Problem to solve: What you return should match the data below exactly, line for line.

Recorded information:
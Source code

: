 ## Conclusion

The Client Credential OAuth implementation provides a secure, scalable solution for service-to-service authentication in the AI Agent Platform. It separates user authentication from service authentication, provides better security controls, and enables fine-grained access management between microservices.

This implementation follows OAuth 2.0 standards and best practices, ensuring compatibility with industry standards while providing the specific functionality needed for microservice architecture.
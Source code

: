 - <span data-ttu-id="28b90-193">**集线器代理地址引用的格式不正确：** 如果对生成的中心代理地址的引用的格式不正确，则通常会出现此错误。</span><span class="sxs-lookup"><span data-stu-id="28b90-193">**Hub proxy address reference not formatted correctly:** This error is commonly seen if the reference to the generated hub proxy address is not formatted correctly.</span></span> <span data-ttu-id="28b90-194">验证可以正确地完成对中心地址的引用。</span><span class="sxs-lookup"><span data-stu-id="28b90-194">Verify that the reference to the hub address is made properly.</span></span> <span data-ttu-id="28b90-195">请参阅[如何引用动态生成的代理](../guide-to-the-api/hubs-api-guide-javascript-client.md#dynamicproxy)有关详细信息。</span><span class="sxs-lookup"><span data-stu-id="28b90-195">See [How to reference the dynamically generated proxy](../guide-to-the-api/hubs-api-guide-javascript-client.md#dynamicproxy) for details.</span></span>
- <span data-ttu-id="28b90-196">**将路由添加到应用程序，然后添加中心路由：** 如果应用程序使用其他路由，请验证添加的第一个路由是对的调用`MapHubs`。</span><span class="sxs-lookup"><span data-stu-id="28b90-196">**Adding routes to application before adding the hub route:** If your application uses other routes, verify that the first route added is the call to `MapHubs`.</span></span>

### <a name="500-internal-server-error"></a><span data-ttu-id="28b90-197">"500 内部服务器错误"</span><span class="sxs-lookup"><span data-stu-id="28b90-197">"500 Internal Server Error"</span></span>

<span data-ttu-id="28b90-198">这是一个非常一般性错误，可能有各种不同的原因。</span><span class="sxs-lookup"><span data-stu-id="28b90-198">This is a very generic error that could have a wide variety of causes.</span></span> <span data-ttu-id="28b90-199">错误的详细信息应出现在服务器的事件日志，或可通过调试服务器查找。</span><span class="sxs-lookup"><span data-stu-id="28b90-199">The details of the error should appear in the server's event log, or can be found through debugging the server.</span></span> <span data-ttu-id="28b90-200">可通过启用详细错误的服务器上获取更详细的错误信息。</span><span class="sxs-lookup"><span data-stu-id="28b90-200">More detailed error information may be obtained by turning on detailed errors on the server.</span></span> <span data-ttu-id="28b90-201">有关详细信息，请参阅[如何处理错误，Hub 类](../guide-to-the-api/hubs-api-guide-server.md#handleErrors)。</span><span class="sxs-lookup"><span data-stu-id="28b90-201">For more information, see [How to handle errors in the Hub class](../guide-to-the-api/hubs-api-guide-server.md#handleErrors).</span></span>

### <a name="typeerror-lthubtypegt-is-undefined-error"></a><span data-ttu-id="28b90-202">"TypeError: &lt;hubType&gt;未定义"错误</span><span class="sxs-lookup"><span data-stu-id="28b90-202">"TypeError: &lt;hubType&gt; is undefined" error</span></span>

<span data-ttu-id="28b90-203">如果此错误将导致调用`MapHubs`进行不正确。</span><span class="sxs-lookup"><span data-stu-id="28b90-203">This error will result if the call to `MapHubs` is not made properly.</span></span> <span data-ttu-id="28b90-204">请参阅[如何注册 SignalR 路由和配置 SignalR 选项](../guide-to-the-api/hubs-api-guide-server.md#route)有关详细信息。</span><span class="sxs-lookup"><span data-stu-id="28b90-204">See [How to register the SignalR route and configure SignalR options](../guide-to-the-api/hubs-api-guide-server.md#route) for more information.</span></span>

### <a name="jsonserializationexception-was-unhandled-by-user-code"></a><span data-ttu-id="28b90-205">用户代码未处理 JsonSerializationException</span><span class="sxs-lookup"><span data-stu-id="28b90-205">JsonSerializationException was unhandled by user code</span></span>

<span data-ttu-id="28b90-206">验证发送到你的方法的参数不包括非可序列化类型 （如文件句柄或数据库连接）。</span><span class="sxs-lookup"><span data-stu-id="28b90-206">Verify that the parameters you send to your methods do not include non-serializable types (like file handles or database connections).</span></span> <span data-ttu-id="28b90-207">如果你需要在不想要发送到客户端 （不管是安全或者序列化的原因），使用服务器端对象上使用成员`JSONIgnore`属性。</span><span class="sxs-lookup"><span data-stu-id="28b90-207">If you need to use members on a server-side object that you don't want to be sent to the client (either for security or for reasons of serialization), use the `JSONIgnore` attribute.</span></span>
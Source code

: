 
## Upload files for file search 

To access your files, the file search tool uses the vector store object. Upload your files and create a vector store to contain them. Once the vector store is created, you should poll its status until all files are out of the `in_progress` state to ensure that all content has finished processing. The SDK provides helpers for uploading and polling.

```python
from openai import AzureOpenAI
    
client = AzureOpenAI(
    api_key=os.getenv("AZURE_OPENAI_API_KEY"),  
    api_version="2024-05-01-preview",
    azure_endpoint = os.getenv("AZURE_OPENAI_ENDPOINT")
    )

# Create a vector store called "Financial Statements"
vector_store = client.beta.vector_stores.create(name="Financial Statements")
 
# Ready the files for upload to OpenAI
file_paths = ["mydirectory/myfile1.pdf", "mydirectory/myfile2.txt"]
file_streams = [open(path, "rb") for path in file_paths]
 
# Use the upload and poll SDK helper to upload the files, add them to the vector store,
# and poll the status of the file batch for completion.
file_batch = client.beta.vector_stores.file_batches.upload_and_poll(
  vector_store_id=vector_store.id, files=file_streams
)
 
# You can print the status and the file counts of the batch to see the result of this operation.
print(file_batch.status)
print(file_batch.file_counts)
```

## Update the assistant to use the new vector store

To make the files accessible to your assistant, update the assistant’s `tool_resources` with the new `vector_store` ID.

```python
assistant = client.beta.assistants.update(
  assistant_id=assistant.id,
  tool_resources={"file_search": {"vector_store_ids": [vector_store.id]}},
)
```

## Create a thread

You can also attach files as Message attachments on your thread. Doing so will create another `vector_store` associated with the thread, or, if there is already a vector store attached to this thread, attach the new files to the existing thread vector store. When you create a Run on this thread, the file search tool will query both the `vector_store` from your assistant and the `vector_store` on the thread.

Answer box:
Source code

: ## Conclusion

The Client Credential OAuth implementation provides a secure, scalable solution for service-to-service authentication in the AI Agent Platform. It separates user authentication from service authentication, provides better security controls, and enables fine-grained access management between microservices.

This implementation follows OAuth 2.0 standards and best practices, ensuring compatibility with industry standards while providing the specific functionality needed for microservice architecture.
Source code

: - <span data-ttu-id="28b90-193">**集线器代理地址引用的格式不正确：** 如果对生成的中心代理地址的引用的格式不正确，则通常会出现此错误。</span><span class="sxs-lookup"><span data-stu-id="28b90-193">**Hub proxy address reference not formatted correctly:** This error is commonly seen if the reference to the generated hub proxy address is not formatted correctly.</span></span> <span data-ttu-id="28b90-194">验证可以正确地完成对中心地址的引用。</span><span class="sxs-lookup"><span data-stu-id="28b90-194">Verify that the reference to the hub address is made properly.</span></span> <span data-ttu-id="28b90-195">请参阅[如何引用动态生成的代理](../guide-to-the-api/hubs-api-guide-javascript-client.md#dynamicproxy)有关详细信息。</span><span class="sxs-lookup"><span data-stu-id="28b90-195">See [How to reference the dynamically generated proxy](../guide-to-the-api/hubs-api-guide-javascript-client.md#dynamicproxy) for details.</span></span>
- <span data-ttu-id="28b90-196">**将路由添加到应用程序，然后添加中心路由：** 如果应用程序使用其他路由，请验证添加的第一个路由是对的调用`MapHubs`。</span><span class="sxs-lookup"><span data-stu-id="28b90-196">**Adding routes to application before adding the hub route:** If your application uses other routes, verify that the first route added is the call to `MapHubs`.</span></span>

### <a name="500-internal-server-error"></a><span data-ttu-id="28b90-197">"500 内部服务器错误"</span><span class="sxs-lookup"><span data-stu-id="28b90-197">"500 Internal Server Error"</span></span>

<span data-ttu-id="28b90-198">这是一个非常一般性错误，可能有各种不同的原因。</span><span class="sxs-lookup"><span data-stu-id="28b90-198">This is a very generic error that could have a wide variety of causes.</span></span> <span data-ttu-id="28b90-199">错误的详细信息应出现在服务器的事件日志，或可通过调试服务器查找。</span><span class="sxs-lookup"><span data-stu-id="28b90-199">The details of the error should appear in the server's event log, or can be found through debugging the server.</span></span> <span data-ttu-id="28b90-200">可通过启用详细错误的服务器上获取更详细的错误信息。</span><span class="sxs-lookup"><span data-stu-id="28b90-200">More detailed error information may be obtained by turning on detailed errors on the server.</span></span> <span data-ttu-id="28b90-201">有关详细信息，请参阅[如何处理错误，Hub 类](../guide-to-the-api/hubs-api-guide-server.md#handleErrors)。</span><span class="sxs-lookup"><span data-stu-id="28b90-201">For more information, see [How to handle errors in the Hub class](../guide-to-the-api/hubs-api-guide-server.md#handleErrors).</span></span>

### <a name="typeerror-lthubtypegt-is-undefined-error"></a><span data-ttu-id="28b90-202">"TypeError: &lt;hubType&gt;未定义"错误</span><span class="sxs-lookup"><span data-stu-id="28b90-202">"TypeError: &lt;hubType&gt; is undefined" error</span></span>

<span data-ttu-id="28b90-203">如果此错误将导致调用`MapHubs`进行不正确。</span><span class="sxs-lookup"><span data-stu-id="28b90-203">This error will result if the call to `MapHubs` is not made properly.</span></span> <span data-ttu-id="28b90-204">请参阅[如何注册 SignalR 路由和配置 SignalR 选项](../guide-to-the-api/hubs-api-guide-server.md#route)有关详细信息。</span><span class="sxs-lookup"><span data-stu-id="28b90-204">See [How to register the SignalR route and configure SignalR options](../guide-to-the-api/hubs-api-guide-server.md#route) for more information.</span></span>

### <a name="jsonserializationexception-was-unhandled-by-user-code"></a><span data-ttu-id="28b90-205">用户代码未处理 JsonSerializationException</span><span class="sxs-lookup"><span data-stu-id="28b90-205">JsonSerializationException was unhandled by user code</span></span>

<span data-ttu-id="28b90-206">验证发送到你的方法的参数不包括非可序列化类型 （如文件句柄或数据库连接）。</span><span class="sxs-lookup"><span data-stu-id="28b90-206">Verify that the parameters you send to your methods do not include non-serializable types (like file handles or database connections).</span></span> <span data-ttu-id="28b90-207">如果你需要在不想要发送到客户端 （不管是安全或者序列化的原因），使用服务器端对象上使用成员`JSONIgnore`属性。</span><span class="sxs-lookup"><span data-stu-id="28b90-207">If you need to use members on a server-side object that you don't want to be sent to the client (either for security or for reasons of serialization), use the `JSONIgnore` attribute.</span></span>
Source code

: 
## Upload files for file search 

To access your files, the file search tool uses the vector store object. Upload your files and create a vector store to contain them. Once the vector store is created, you should poll its status until all files are out of the `in_progress` state to ensure that all content has finished processing. The SDK provides helpers for uploading and polling.

```python
from openai import AzureOpenAI
    
client = AzureOpenAI(
    api_key=os.getenv("AZURE_OPENAI_API_KEY"),  
    api_version="2024-05-01-preview",
    azure_endpoint = os.getenv("AZURE_OPENAI_ENDPOINT")
    )

# Create a vector store called "Financial Statements"
vector_store = client.beta.vector_stores.create(name="Financial Statements")
 
# Ready the files for upload to OpenAI
file_paths = ["mydirectory/myfile1.pdf", "mydirectory/myfile2.txt"]
file_streams = [open(path, "rb") for path in file_paths]
 
# Use the upload and poll SDK helper to upload the files, add them to the vector store,
# and poll the status of the file batch for completion.
file_batch = client.beta.vector_stores.file_batches.upload_and_poll(
  vector_store_id=vector_store.id, files=file_streams
)
 
# You can print the status and the file counts of the batch to see the result of this operation.
print(file_batch.status)
print(file_batch.file_counts)
```

## Update the assistant to use the new vector store

To make the files accessible to your assistant, update the assistant’s `tool_resources` with the new `vector_store` ID.

```python
assistant = client.beta.assistants.update(
  assistant_id=assistant.id,
  tool_resources={"file_search": {"vector_store_ids": [vector_store.id]}},
)
```

## Create a thread

You can also attach files as Message attachments on your thread. Doing so will create another `vector_store` associated with the thread, or, if there is already a vector store attached to this thread, attach the new files to the existing thread vector store. When you create a Run on this thread, the file search tool will query both the `vector_store` from your assistant and the `vector_store` on the thread.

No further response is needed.